HOUSTON—A new survey has found that by year-end 2015, almost half (45%) of issuers had begun issuing chip debit cards, a figure that is much lower than the 90% of issuers that indicated in the same study one year earlier that they expected to have chip cards in the market by that date. Nevertheless, chip debit transactions have been growing at triple digit rates, while skimming has contributed to a surge in fraud.
That is just one finding from the new 2016 Debit Issuer Study, commissioned by PULSE, which takes stock of the debit industry's shift to chip (EMV) cards and mobile payments. As a result of the October 2015 liability shift, financial institutions have begun their chip debit card rollout in earnest with optimism about the technology's potential for enhancing the security of payment card transactions, PULSE said.
The study also details financial institutions' move to support more mobile payment options as competition grows among mobile wallet providers.
"In this sea of change, core debit performance metrics remain strong, with debit use growing with each installment of the study," said Steve Sievert, executive vice president of marketing and communications for PULSE, in a statement. "This year's results provide key facts behind the shift to chip debit cards and mobile payments, two of the most significant developments within the payments industry."
Among the findings:
- Based upon issuers' actual card migration, the study estimates that one-third of all debit cards featured a chip by year-end 2015. The study forecasts that approximately three in four debit cards will be chip-enabled by year-end 2016.
- Largely due to the slower-than-anticipated pace of merchant adoption, the use of chip cards at chip-enabled terminals remains limited. Even among consumers using chip debit cards, only 11% of their chip card transactions were at chip-enabled terminals. The remaining 89% were processed as traditional magnetic stripe or card-not-present transactions, such as online purchases.
- When taking into consideration all debit card transactions, chip debit transactions (chip cards used at chip-enabled terminals) accounted for only 4% of total debit transactions, PULSE said.
- Chip debit transactions are growing at triple-digit rates year-over-year. Issuers view the shift to chip debit cards as a critical step toward increasing the security of card-based transactions and reducing fraud loss rates.
Mobile
- More financial institutions are supporting the ability to pay at the point of sale with a mobile phone. By the end of 2015, two-thirds of issuers had debit cards eligible to be loaded into a mobile wallet. The previous Debit Issuer Study found fewer than one-third had that capability, signaling a year-over-year increase of more than 100%.

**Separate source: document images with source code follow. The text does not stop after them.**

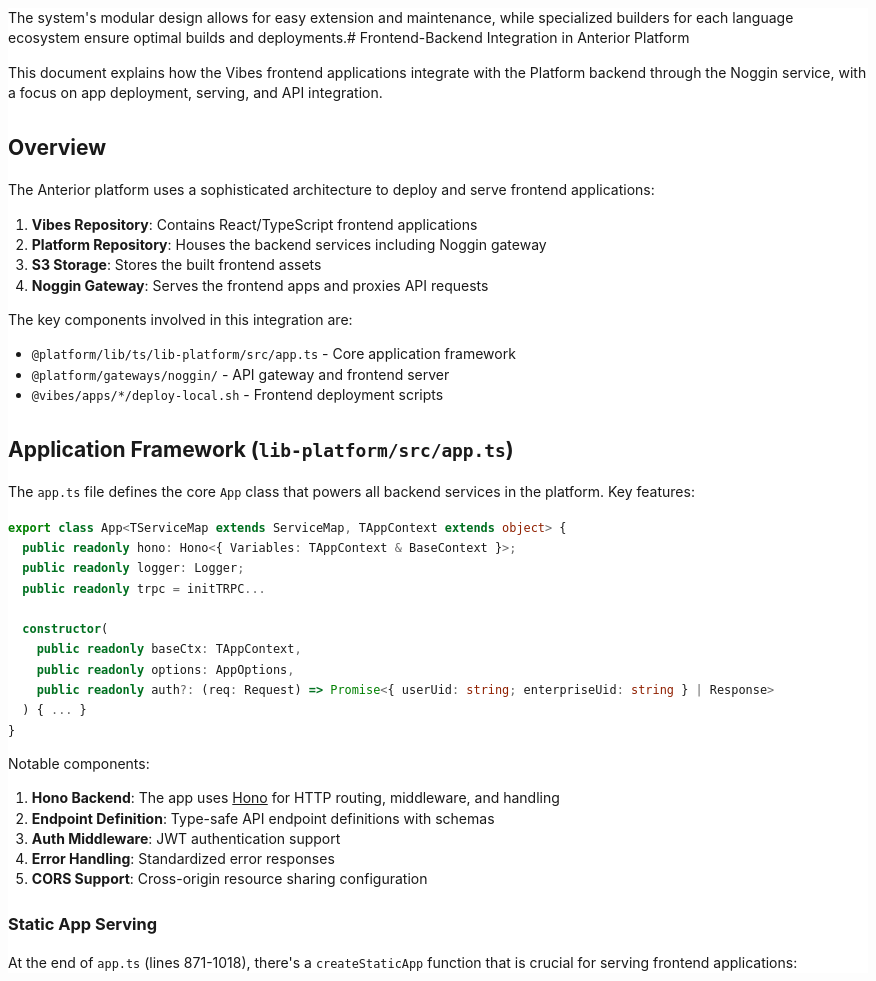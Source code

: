 The system's modular design allows for easy extension and maintenance, while specialized builders for each language ecosystem ensure optimal builds and deployments.# Frontend-Backend Integration in Anterior Platform

This document explains how the Vibes frontend applications integrate with the Platform backend through the Noggin service, with a focus on app deployment, serving, and API integration.

## Overview

The Anterior platform uses a sophisticated architecture to deploy and serve frontend applications:

1. **Vibes Repository**: Contains React/TypeScript frontend applications
2. **Platform Repository**: Houses the backend services including Noggin gateway
3. **S3 Storage**: Stores the built frontend assets
4. **Noggin Gateway**: Serves the frontend apps and proxies API requests

The key components involved in this integration are:

- `@platform/lib/ts/lib-platform/src/app.ts` - Core application framework
- `@platform/gateways/noggin/` - API gateway and frontend server
- `@vibes/apps/*/deploy-local.sh` - Frontend deployment scripts

## Application Framework (`lib-platform/src/app.ts`)

The `app.ts` file defines the core `App` class that powers all backend services in the platform. Key features:

```typescript
export class App<TServiceMap extends ServiceMap, TAppContext extends object> {
  public readonly hono: Hono<{ Variables: TAppContext & BaseContext }>;
  public readonly logger: Logger;
  public readonly trpc = initTRPC...

  constructor(
    public readonly baseCtx: TAppContext,
    public readonly options: AppOptions,
    public readonly auth?: (req: Request) => Promise<{ userUid: string; enterpriseUid: string } | Response>
  ) { ... }
}
```

Notable components:

1. **Hono Backend**: The app uses [Hono](https://hono.dev/) for HTTP routing, middleware, and handling
2. **Endpoint Definition**: Type-safe API endpoint definitions with schemas
3. **Auth Middleware**: JWT authentication support
4. **Error Handling**: Standardized error responses
5. **CORS Support**: Cross-origin resource sharing configuration

### Static App Serving

At the end of `app.ts` (lines 871-1018), there's a `createStaticApp` function that is crucial for serving frontend applications:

- The 2016 Debit Issuer Study notes that mobile wallets have greater adoption with financial institutions than with cardholders. Apple Pay dominates the market, with approximately 3.5% of eligible debit cards loaded, compared to 0.2% each for Samsung Pay and Android Pay.
- Cardholder usage was higher for Samsung Pay and Android Pay in January 2016, averaging 1.8 and 1.7 transactions per enrolled card per month, respectively, compared to 0.7 transactions for Apple Pay. Combined, the three "Pays" generated approximately eight-million debit transactions per month at that time.
"Despite limited usage, mobile payments have now become a table-stakes offering for financial institutions," said Tony Hayes, a partner at Oliver Wyman who co-led the study. "Issuers foresee a near-term boom in mobile payments – nearly half of issuers project mobile payments to make up over 25% of debit transactions in five years' time. That would make mobile a primary payment method."
Debit
- The PULSE survey found issuers saw sustained growth in penetration, activation and usage metrics in 2015. On consumer debit cards, transactions per active card increased 4% year-over-year to 22.1 per month. The penetration rate ticked up slightly from 76% to 77%. Business debit also saw similar gains, with transactions per active card per month growing from 14.5 in 2013 to 15.0 in 2015.
Fraud
- Data breaches remained the most common source of fraud but accounted for 33% of fraud losses in 2015, a decline from 57% in 2014. This was offset by an almost three-fold increase in skimming – from 7% to 20% of all fraud losses, PULSE reported.
- The increased skimming – and related rise of in-footprint fraud (i.e., fraud within a financial institution's primary market, which requires more sophisticated techniques to mitigate) – led to a tripling of PIN POS fraud to $0.008 per transaction. By contrast, when a debit card is used without the added security of a PIN, the loss rate is three times higher, averaging $0.026 per transaction.